Oh Anne, this makes me so happy!!! have a great night with all your fur kids safe and sound!!!!


----------



## dboudreau (Jan 12, 2007)

I love happy endings :grouphug: Welcome home Mirabel!


----------



## AKathy (Mar 15, 2008)

I'm so glad she's home where she belongs!


----------



## Salsa's Mom (Mar 18, 2008)

Hooray!!! What wonderful news! I'm so glad all your furbabies are back home safe and sound.


----------



## Miss Paige (Apr 4, 2008)

Anne:

We are so very HAPPY Mirabel is home safe & sound-the storms are here I would just hate to think she was still out in this.

Miss Paige & Mr Roman said to tell her that once all the excitement is over from her Big Bad Adventure they would like to take her out to dinner-the "kids" plan on steak for each of them & hamburgers for you me & Alex. Just give us a call-we can do the Loop or Central West End-Mirabel gets to pick the place-outside dining of course.

Pat


----------



## mckennasedona (Feb 20, 2007)

This is the best news ever. I am so glad Mirabel is home safe and sound. Sleep well, Anne. You, your son and your canine kids deserve a good night's rest.


----------



## Elaine (Jan 17, 2007)

What wonderful news and I know that both of you will sleep good tonight. Have you thought of putting an xpen fence in front of you door? It might be a little harder for your quests but it will be worth the peace of mind should she dart ever again.
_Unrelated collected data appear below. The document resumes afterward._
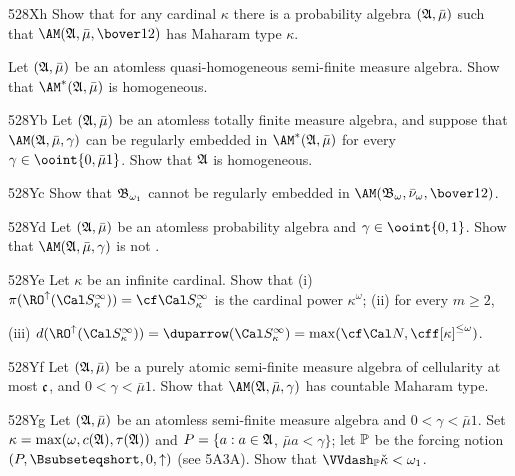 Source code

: {

\spheader 528Xh
Show that for any cardinal $\kappa$ there is a
probability algebra $(\frak A,\bar\mu)$ such that
$\AM(\frak A,\bar\mu,\bover12)$ has Maharam type $\kappa$.

Let $(\frak A,\bar\mu)$ be an atomless quasi-homogeneous
semi-finite measure algebra.   Show that
$\AM^*(\frak A,\bar\mu)$ is homogeneous.

\spheader 528Yb Let $(\frak A,\bar\mu)$ be an atomless
totally finite
measure algebra, and suppose that $\AM(\frak A,\bar\mu,\gamma)$ can be
regularly embedded in $\AM^*(\frak A,\bar\mu)$ for every
$\gamma\in\ooint{0,\bar\mu 1}$.   Show that $\frak A$ is homogeneous.

\spheader 528Yc Show that $\frak B_{\omega_1}$ cannot
be regularly embedded in
$\AM(\frak B_{\omega},\bar\nu_{\omega},\bover12)$.

\spheader 528Yd
 Let $(\frak A,\bar\mu)$ be an atomless
probability algebra and $\gamma\in\ooint{0,1}$.   Show that
$\AM(\frak A,\bar\mu,\gamma)$ is not \wsid.

\spheader 528Ye Let $\kappa$ be an infinite cardinal.   Show that
(i) $\pi(\RO^{\uparrow}(\Cal S_{\kappa}^{\infty}))
=\cf\Cal S_{\kappa}^{\infty}$
is the cardinal power $\kappa^{\omega}$;   (ii) for every $m\ge 2$,


\noindent (iii) $d(\RO^{\uparrow}(\Cal S_{\kappa}^{\infty}))
=\duparrow(\Cal S_{\kappa}^{\infty})
=\max(\cf\Cal N,\cff[\kappa]^{\le\omega})$.

\spheader 528Yf
Let $(\frak A,\bar\mu)$ be a purely atomic semi-finite
measure algebra of cellularity
at most $\frak c$, and $0<\gamma<\bar\mu 1$.   Show that
$\AM(\frak A,\bar\mu,\gamma)$ has countable Maharam type.

\spheader 528Yg Let $(\frak A,\bar\mu)$ be an atomless
semi-finite measure algebra and $0<\gamma<\bar\mu 1$.   Set
$\kappa=\max(\omega,c(\frak A),\tau(\frak A))$ and
$P=\{a:a\in\frak A$, $\bar\mu a<\gamma\}$;  let $\Bbb P$ be the forcing
notion $(P,\Bsubseteqshort,0,\uparrow)$ (see 5A3A).   Show that
$\VVdash_{\Bbb P}\check\kappa<\omega_1$.

}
So happy for you and your whole family.


----------



## Lilly's mom (Aug 10, 2007)

Thank you God for bringing Mirabel home safe and sound.


----------



## Sissygirl (Aug 8, 2007)

Oh Happy Day!!!!!

Anne,

Thank God - boy we all sure were praying.

It just broke my heart to think of little Mirabel lost. Poor little thing - I bet you don't let her out of your sight.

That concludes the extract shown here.